TelePlus Healthcare, a Summit-based startup focused on managing chronic health conditions to prevent the need for hospital admissions, has launched an all-out effort to help hospitals and government agencies manage the coronavirus pandemic.
NJTechWeekly.com spoke to Suzanne Shugg, TelePlus Healthcare’s founder and CEO, on Monday, about the company’s public health approach to COVID-19.
The startup’s methodology starts with education and telemedicine, where patients can check in and describe their current symptoms, learn about risks and be told what to do. Patients can also speak to a healthcare provider for recommendations or treatments via tablets, phones or computers.
In addition, TelePlus has created a physician education program, to train doctors on how to manage their patients’ COVID-19 infections. Those who participate will be given access to the company’s portal, which will enable them to manage their patients remotely. Through this program, TelePlus has been expanding the number of physicians who can meet the current needs of our sick population.
Shugg described the reasoning behind this approach. She started by referring to an NPR report, in which Richard Waldhorn, a pulmonary critical care physician who’s done research on hospital preparedness at the Johns Hopkins Center for Health Security, says that the federal government’s planning assumptions based on past flu pandemics suggest a surge in demand for intensive care that could range somewhere between 200,000 and 2.9 million patients, However, the total number of existing intensive-care-unit beds is about 65,000. So, by identifying the population at risk before they need to go to the hospital, and providing intervention, TelePlus hopes to the mitigate the demand for those beds.
To get started, the patient-centered protocol works like this: When in contact with TelePlus health providers, patients will be asked why they think they have the virus. Do they have a fever? Do they have a cough? What are their symptoms? “We’ll find out if they’ve done any recent travel or visited any recent meetings or conferences,” Shugg said.
If the answer is yes, “We ask specific questions about arrival, such as did they get an Uber to their plane or train, because this all needs to be documented so we can track all this stuff. We’ll ask about recent contact with an infected person. Do you know who this person is? What their address is? Where they work? We’d just be trying to create a picture so that we get all that information. If a person has a fever of over 100.5 degrees, that could indicate that they are getting into trouble.”
Using Remote Monitoring
Shugg said that they’d then work on immediately outfitting patients with Bluetooth-equipped thermometers and pulse oximeters, which measure blood oxygen saturation.
One of the differences between the TelePlus approach and single-contact hospital or clinic visits is that, once the remote devices are issued, the company and its associated doctors will be able to monitor patients multiple times a day for two weeks. The patients are not left on their own, as would be the case after a one-and-done visit. Shugg said that this approach would help prevent the spread of the disease and minimize deaths.

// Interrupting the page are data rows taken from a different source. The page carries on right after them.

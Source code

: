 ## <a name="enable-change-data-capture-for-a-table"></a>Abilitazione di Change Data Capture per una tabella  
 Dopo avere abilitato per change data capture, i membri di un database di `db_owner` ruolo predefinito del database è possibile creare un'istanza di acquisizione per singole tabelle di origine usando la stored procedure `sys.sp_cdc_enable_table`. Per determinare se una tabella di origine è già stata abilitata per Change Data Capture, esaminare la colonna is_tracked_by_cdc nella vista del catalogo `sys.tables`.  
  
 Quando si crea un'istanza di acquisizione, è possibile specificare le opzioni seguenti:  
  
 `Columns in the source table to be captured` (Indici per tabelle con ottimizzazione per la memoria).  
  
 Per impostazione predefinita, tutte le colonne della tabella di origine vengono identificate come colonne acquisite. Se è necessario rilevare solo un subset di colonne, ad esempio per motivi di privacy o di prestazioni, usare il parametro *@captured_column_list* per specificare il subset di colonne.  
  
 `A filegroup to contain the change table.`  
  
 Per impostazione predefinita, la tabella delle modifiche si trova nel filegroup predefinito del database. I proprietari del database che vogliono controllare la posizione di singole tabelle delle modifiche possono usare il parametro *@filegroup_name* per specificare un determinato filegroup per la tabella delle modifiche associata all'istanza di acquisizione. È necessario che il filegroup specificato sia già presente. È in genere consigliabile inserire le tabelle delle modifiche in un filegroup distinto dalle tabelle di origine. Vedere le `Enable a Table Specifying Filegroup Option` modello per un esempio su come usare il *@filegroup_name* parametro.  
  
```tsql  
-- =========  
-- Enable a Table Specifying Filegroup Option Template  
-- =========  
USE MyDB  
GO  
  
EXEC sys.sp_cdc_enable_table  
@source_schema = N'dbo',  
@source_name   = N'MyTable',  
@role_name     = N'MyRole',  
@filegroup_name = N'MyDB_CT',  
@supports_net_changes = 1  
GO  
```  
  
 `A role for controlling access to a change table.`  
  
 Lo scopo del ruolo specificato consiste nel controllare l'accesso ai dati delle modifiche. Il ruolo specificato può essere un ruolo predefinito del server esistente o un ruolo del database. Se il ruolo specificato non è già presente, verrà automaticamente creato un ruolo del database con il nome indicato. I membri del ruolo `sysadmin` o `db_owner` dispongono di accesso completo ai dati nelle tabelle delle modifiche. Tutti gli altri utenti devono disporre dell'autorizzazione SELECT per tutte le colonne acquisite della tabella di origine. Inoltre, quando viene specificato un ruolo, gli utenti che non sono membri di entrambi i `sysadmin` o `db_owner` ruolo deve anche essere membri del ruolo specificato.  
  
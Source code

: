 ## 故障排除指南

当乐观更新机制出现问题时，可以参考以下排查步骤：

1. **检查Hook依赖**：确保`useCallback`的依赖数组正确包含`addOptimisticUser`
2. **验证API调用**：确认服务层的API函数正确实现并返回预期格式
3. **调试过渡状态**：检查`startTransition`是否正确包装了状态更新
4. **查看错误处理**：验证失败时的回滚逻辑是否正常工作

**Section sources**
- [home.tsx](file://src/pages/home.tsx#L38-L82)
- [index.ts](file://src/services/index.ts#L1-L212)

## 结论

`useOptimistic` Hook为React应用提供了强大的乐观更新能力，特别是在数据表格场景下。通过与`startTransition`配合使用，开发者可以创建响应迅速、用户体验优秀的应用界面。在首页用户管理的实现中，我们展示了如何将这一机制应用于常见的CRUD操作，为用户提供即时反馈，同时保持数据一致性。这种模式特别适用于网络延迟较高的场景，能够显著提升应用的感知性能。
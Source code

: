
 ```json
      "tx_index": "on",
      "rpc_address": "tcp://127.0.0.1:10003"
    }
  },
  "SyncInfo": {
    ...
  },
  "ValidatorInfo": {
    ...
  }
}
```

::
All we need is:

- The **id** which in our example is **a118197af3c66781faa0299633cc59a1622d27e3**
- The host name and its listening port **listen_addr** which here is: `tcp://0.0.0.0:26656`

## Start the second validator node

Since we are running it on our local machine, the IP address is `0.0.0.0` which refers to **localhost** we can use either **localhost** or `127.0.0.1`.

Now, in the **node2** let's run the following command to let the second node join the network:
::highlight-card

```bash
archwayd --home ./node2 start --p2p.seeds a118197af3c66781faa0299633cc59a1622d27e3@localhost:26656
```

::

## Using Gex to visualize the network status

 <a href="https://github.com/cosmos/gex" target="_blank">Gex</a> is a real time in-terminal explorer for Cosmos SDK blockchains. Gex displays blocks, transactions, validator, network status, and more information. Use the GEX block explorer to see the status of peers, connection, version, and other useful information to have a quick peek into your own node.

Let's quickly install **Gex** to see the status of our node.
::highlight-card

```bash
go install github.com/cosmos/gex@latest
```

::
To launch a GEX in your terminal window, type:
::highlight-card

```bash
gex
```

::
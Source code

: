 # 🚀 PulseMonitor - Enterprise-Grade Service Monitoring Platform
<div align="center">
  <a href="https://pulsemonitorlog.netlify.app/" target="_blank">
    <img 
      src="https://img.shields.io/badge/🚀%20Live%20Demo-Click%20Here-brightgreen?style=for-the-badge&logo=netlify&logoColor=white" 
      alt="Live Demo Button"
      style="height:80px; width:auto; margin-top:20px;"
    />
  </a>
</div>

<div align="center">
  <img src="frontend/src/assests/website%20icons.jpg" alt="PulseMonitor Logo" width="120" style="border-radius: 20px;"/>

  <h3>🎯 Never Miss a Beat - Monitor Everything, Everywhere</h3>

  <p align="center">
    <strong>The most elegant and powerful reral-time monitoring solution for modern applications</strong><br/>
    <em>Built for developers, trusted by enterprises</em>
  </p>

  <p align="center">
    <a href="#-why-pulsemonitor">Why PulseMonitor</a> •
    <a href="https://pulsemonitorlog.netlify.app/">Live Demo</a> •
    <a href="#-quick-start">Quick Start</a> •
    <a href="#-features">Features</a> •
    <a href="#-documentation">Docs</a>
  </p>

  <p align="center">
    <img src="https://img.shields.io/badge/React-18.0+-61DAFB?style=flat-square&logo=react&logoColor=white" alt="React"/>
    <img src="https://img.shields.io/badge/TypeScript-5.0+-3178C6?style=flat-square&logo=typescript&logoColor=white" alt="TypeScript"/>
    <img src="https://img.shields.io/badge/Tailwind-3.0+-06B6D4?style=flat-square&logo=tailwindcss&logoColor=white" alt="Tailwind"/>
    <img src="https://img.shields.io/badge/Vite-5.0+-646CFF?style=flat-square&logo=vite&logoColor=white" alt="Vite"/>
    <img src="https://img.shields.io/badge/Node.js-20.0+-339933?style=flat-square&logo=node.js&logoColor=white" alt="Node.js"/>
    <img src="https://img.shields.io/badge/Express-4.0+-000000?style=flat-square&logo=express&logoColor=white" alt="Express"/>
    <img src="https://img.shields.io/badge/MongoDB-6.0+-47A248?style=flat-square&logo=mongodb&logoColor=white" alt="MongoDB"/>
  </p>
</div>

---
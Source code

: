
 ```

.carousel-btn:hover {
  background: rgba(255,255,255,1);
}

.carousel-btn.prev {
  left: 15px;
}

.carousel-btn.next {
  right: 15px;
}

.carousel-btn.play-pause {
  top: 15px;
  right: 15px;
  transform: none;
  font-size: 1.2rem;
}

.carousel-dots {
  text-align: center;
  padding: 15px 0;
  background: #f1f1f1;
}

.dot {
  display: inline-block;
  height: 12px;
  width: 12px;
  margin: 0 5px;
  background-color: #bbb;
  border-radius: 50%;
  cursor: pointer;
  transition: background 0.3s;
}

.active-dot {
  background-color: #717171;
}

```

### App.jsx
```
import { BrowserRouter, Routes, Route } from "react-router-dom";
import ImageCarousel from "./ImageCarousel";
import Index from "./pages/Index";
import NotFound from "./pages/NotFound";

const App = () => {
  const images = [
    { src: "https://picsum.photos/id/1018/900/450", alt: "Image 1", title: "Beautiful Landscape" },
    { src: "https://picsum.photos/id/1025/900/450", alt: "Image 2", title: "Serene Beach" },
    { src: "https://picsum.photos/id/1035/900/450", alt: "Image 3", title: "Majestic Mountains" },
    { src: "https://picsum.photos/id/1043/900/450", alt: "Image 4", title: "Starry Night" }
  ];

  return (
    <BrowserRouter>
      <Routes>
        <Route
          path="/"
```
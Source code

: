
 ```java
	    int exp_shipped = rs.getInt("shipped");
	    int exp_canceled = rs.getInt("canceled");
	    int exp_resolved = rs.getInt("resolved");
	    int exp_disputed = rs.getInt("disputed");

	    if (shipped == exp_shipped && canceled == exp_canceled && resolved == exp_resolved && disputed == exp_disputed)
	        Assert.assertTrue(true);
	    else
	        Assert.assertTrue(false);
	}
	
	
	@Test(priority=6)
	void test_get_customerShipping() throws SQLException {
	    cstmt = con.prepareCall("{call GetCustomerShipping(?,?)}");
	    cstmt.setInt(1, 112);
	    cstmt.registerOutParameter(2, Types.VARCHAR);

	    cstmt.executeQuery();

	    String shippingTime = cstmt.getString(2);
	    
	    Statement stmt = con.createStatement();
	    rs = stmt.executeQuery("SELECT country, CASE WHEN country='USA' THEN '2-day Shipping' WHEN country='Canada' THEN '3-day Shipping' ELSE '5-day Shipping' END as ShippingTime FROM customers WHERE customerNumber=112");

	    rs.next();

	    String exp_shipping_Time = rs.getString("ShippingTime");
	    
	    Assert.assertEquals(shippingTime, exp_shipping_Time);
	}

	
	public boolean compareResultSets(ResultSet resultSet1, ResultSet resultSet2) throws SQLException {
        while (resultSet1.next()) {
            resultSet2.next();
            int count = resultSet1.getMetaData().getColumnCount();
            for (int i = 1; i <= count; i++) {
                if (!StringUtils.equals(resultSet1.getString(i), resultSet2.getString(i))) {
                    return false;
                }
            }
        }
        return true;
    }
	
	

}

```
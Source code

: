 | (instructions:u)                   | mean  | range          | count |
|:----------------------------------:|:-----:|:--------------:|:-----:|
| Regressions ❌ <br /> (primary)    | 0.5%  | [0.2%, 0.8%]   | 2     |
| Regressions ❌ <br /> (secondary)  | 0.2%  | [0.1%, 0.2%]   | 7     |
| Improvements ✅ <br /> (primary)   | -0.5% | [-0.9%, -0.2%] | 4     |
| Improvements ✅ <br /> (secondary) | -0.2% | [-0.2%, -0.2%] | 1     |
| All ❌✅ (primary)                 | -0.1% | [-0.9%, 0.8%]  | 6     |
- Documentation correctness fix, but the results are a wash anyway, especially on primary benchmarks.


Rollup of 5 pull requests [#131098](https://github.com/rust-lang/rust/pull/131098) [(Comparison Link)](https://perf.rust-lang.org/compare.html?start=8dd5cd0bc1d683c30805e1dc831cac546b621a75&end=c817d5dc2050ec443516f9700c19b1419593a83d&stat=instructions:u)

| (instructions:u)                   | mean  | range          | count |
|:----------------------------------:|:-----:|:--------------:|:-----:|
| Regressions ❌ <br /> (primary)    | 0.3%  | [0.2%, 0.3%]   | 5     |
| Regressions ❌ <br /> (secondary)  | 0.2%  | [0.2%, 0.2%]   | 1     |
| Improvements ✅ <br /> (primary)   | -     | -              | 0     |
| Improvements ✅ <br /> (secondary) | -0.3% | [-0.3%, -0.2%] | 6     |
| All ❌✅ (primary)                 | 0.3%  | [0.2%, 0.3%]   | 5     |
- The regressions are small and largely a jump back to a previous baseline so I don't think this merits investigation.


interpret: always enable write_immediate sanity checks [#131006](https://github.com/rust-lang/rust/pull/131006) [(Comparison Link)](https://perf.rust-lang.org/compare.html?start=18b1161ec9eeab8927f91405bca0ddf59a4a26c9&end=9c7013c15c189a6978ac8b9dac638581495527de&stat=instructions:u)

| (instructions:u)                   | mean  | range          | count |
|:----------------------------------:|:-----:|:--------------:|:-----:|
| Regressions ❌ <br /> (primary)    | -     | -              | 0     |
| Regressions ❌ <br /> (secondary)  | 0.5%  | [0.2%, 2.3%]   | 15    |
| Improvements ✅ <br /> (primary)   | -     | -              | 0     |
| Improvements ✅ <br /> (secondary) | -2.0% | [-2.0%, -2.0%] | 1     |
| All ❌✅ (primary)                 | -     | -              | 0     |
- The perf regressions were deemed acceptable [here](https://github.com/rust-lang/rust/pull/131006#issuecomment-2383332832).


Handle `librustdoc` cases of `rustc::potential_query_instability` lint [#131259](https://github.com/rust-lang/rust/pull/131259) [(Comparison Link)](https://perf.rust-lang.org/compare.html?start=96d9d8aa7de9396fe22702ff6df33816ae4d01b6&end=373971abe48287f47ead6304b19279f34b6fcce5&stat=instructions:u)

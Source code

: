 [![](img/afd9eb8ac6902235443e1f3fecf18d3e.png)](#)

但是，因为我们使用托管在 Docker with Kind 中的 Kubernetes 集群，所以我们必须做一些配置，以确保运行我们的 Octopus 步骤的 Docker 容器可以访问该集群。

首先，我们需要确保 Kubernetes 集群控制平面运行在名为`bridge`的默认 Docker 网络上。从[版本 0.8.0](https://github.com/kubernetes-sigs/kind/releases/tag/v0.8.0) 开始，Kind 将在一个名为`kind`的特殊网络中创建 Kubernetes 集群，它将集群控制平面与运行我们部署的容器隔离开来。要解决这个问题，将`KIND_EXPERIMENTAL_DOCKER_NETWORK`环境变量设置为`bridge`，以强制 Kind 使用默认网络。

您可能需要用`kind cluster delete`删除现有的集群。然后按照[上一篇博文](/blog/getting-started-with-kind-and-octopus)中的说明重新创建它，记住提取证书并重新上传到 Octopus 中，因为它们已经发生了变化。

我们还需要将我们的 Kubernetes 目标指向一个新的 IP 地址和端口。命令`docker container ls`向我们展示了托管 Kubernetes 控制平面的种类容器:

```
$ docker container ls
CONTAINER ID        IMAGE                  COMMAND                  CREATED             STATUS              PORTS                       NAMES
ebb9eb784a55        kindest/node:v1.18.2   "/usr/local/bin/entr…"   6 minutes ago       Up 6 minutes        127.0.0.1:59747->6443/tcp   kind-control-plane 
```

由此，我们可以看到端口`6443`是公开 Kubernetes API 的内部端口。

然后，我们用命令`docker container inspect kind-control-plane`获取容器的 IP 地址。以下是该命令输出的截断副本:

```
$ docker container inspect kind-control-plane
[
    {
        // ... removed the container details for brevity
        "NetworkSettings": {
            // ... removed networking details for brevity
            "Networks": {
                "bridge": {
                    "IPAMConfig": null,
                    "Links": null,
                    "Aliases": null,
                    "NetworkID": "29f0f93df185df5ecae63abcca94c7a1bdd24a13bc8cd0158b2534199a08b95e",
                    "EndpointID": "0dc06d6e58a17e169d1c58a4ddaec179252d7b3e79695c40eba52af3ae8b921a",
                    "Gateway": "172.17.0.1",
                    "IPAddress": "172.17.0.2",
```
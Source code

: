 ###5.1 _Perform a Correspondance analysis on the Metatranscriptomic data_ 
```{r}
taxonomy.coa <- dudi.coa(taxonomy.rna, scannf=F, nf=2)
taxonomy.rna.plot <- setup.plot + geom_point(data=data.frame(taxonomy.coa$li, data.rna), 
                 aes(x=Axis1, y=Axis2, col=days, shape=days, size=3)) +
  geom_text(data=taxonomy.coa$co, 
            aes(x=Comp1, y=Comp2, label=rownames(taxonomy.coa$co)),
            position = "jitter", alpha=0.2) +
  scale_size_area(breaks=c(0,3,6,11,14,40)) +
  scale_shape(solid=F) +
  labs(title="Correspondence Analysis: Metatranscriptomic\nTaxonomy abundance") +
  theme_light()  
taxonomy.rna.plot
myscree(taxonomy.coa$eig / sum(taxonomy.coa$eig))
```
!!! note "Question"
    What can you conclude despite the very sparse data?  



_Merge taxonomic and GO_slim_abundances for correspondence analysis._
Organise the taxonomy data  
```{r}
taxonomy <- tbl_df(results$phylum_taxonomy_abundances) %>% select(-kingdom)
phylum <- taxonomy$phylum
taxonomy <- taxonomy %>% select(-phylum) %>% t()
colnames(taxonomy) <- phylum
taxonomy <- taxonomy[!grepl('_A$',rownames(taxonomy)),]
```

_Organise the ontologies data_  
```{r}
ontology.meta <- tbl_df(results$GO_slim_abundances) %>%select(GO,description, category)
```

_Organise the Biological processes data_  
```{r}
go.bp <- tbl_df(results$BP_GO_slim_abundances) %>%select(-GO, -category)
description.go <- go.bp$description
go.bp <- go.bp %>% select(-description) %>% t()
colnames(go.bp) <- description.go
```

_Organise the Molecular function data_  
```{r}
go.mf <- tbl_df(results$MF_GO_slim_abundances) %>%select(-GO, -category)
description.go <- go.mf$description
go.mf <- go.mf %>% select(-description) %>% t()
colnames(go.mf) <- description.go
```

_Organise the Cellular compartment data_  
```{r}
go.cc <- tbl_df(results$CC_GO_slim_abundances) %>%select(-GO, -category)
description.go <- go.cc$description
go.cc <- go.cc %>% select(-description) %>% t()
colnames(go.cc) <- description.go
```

“We have telemedicine two-week management protocols to monitor temperature, pulse ox, location and contacts — developed based on the data from Wuhan, where the pandemic first started. We ask five questions daily, and the patient takes their temperatures and pulse ox every four hours. Patients can take these measurements more often if they don’t feel well.” TelePlus has partnered with epidemiologists and infectious disease doctors who are experts in this field, Shugg said.
“We know from the data from China that when people get in trouble, their pulse ox begins to drop.” Suzanne Shugg, TelePlus Healthcare
“We know from the data from China that when people get in trouble, their pulse ox begins to drop.” Also, their temperature rises. They develop a SARS-like syndrome, she said, which involves the lungs. If they can predict who is going to be at risk for the SARS-like syndrome, there are certain blood pressure medications — called “angiotensin-converting enzyme inhibitors” (ACE inhibitors)and “angiotensin II receptor blockers” (ARBs) — that limit the harm that SARS does to the lungs, and these drugs could be used to help these patients, Shugg said.
The company is developing algorithms to scale this approach and integrate into electronic health records. It’s ready to do so, but needs some funding, she noted.
The TelePlus COVID-19 plan includes hospital protocols, telemedicine protocols and a database for case tracking and quarantine tracking. “We have created preventive guidelines, management protocols and treatment recommendations to help in this effort,” said Shugg.
“In addition, we are looking at patients’ past medical histories, medications as well as location reporting to help monitor the spread of the virus and inform people of their risk, given their medical conditions. TelePlus is fortunate to have experts who have specialized experience in epidemiology and infectious disease. We have also examined the data from, Wuhan, the city where the virus was first identified, to better manage our population.”